Her body lay in the middle of the road, covered by a tarpaulin, when her boyfriend Drew arrived at the scene.
Ms Edden’s colleagues had called Drew when she did not arrive at work. He encountered the accident scene going looking for her from their CBD apartment.
He stayed at the scene, weeping and tightly hugging a black backpack to his chest, only metres from his girlfriend’s body.
Meanwhile, Ms Edden’s colleagues were making their way to work, many taking the same route via Collins Street to Code Black Coffee.
Rita Hanna, 24, sent a text message to her workmates warning them of the tram delays due to the accident on Collins Street.
“I sent through a text message telling everyone to come into work early because there were no trams,” Ms Hanna told reporters at the scene.
“And then we find out that that person that had passed away was one of ours.
“I walked past her in the morning, I did not realise it was her.”
Distressing scenes unfolded at the busy CBD intersection opposite Southern Cross Station, as more of Ms Edden’s friends arrived.
They sat comforting her boyfriend on the footpath, while police interviewed the 47-year-old garbage truck driver, who sat slumped on the ground beside his vehicle.
A worker at a nearby Krispy Kreme store was in tears as she described the “really sombre” scene.
“I’ve never seen something like this,” she said.
It was a sentiment expressed by many of the thousands of commuters making their way to work via the busy Spencer Street intersection.
“It’s terrible, awful,” one man said.
“She’s just there.”
Ms Hanna described Ms Edden as “just one of those happy people”.
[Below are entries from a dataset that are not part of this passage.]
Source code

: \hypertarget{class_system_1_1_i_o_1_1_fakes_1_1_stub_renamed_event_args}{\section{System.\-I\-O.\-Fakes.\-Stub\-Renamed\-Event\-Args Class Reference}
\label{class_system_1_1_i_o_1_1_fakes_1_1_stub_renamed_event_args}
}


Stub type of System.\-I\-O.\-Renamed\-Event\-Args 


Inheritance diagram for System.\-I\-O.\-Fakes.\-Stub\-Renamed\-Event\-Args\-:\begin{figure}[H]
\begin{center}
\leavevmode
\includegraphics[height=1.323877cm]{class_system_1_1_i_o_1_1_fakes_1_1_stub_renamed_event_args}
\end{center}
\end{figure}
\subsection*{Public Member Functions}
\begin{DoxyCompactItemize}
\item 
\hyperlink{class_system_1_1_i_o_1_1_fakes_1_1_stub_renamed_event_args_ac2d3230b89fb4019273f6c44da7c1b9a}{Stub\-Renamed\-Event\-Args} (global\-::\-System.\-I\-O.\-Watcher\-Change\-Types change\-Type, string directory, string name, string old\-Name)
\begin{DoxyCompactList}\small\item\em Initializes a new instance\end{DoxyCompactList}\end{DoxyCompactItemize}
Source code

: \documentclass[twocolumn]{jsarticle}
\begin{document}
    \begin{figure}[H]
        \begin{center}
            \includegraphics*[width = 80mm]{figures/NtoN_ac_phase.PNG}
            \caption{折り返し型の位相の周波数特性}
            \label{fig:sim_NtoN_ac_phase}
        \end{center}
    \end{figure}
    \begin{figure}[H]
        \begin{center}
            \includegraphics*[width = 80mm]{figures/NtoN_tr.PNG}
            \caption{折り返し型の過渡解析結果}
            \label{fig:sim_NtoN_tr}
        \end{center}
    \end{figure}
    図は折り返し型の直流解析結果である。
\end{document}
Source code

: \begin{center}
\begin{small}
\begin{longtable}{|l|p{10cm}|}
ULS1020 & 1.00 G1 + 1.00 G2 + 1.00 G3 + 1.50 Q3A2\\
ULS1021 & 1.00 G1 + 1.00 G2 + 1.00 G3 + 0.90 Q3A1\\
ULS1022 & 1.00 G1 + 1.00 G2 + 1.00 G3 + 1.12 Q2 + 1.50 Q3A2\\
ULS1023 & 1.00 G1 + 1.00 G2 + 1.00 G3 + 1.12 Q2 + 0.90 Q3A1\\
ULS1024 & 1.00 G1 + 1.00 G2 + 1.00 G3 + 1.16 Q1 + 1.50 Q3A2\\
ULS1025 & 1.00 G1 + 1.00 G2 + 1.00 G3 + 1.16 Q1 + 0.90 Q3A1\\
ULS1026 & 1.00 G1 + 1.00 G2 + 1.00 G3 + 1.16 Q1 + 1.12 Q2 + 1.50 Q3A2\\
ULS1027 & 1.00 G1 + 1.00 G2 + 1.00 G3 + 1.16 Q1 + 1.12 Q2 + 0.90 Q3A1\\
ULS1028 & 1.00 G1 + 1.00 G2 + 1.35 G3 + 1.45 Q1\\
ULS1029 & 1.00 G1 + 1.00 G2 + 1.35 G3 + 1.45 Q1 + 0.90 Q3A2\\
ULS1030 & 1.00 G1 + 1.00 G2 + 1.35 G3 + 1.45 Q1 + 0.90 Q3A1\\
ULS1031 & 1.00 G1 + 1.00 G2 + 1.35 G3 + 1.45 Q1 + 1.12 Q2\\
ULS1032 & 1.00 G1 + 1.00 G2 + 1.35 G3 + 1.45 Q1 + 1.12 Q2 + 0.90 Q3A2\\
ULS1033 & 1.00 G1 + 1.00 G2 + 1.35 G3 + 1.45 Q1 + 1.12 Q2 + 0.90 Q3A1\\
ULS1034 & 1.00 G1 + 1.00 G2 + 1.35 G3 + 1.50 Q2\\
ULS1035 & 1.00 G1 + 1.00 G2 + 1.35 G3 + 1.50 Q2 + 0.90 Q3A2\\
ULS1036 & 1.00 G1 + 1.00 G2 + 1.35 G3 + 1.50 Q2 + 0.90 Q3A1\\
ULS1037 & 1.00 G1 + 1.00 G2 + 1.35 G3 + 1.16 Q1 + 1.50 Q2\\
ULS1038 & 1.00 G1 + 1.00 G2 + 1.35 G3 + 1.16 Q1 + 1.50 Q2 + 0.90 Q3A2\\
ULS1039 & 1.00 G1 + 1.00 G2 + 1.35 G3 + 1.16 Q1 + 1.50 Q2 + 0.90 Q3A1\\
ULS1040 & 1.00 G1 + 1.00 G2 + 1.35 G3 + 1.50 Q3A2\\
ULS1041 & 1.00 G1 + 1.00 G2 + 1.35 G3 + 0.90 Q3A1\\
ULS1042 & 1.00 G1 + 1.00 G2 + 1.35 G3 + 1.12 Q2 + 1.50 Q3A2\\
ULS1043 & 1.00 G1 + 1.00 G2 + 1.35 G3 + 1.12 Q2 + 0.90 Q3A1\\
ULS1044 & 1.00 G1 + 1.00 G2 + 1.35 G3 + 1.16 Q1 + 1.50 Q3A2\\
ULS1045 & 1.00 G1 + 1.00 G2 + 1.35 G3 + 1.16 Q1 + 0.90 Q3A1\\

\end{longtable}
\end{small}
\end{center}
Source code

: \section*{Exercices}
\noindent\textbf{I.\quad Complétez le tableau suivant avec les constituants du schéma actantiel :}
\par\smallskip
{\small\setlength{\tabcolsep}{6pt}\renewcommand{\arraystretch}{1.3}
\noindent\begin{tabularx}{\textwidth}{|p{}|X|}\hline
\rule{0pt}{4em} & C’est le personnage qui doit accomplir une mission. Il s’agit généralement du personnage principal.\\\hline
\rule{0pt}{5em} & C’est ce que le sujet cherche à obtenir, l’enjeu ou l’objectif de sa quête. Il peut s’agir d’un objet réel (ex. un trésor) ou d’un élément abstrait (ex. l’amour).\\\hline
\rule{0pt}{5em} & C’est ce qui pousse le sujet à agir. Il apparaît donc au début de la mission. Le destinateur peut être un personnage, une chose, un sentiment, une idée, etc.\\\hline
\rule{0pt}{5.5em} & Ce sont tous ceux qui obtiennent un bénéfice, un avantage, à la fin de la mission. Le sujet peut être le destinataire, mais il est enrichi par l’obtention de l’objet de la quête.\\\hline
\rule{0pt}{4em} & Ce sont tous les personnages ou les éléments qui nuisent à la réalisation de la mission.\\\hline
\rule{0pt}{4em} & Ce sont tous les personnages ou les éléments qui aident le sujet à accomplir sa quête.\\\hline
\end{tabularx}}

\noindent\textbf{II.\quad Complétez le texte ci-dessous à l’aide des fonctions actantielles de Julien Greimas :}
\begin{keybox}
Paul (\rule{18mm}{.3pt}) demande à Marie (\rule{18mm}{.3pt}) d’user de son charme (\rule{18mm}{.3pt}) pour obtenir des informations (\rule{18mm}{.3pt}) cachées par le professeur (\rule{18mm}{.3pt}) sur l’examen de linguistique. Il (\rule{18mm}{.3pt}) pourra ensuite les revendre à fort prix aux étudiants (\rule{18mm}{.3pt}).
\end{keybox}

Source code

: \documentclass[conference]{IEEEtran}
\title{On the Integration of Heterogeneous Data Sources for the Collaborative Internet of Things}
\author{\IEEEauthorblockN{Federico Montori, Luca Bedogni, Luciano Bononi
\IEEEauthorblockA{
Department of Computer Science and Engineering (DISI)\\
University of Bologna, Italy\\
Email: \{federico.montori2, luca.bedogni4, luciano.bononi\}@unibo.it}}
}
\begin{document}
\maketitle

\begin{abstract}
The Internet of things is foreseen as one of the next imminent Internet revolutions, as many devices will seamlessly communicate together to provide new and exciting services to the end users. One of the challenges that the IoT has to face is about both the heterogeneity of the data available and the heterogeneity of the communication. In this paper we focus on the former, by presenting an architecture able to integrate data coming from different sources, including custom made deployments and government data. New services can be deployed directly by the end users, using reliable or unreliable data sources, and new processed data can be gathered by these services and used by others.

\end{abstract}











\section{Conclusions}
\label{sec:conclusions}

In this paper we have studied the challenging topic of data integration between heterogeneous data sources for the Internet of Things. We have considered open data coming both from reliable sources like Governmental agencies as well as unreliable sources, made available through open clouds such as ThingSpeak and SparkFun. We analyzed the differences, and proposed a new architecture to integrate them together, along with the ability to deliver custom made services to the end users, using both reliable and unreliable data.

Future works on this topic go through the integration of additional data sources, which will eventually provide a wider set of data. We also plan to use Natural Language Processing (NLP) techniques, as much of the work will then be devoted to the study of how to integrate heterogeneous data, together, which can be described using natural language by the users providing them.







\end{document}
“She’s such a humble happy person,” she said.
“The photos she sends to us every Friday. We have a little espresso thing where we send espresso Snapchats, cheeky ones, to all employees. She’s the first one that sends that every morning.
“She puts a smile on everyone’s face, she does everything for everyone, she always stays back after work, she’s such an amazing person.
“So this is just devastating that it’s happened to her. I don’t know what to say.”
Ms Hanna said it was hard to comprehend that Ms Edden was killed while going about her normal morning routine.
“We all hop off the trams, we all run to work so we’re not late. We don’t really notice the things happening around us. We should be paying a little bit more attention, because this stuff could happen to anyone,” she said.
One witness described hearing a loud screech as the garbage truck slammed on its brakes. He said he did not hear a horn and could not see the incident, because his view was obscured by the hordes of commuters streaming past the intersection from Southern Cross Station.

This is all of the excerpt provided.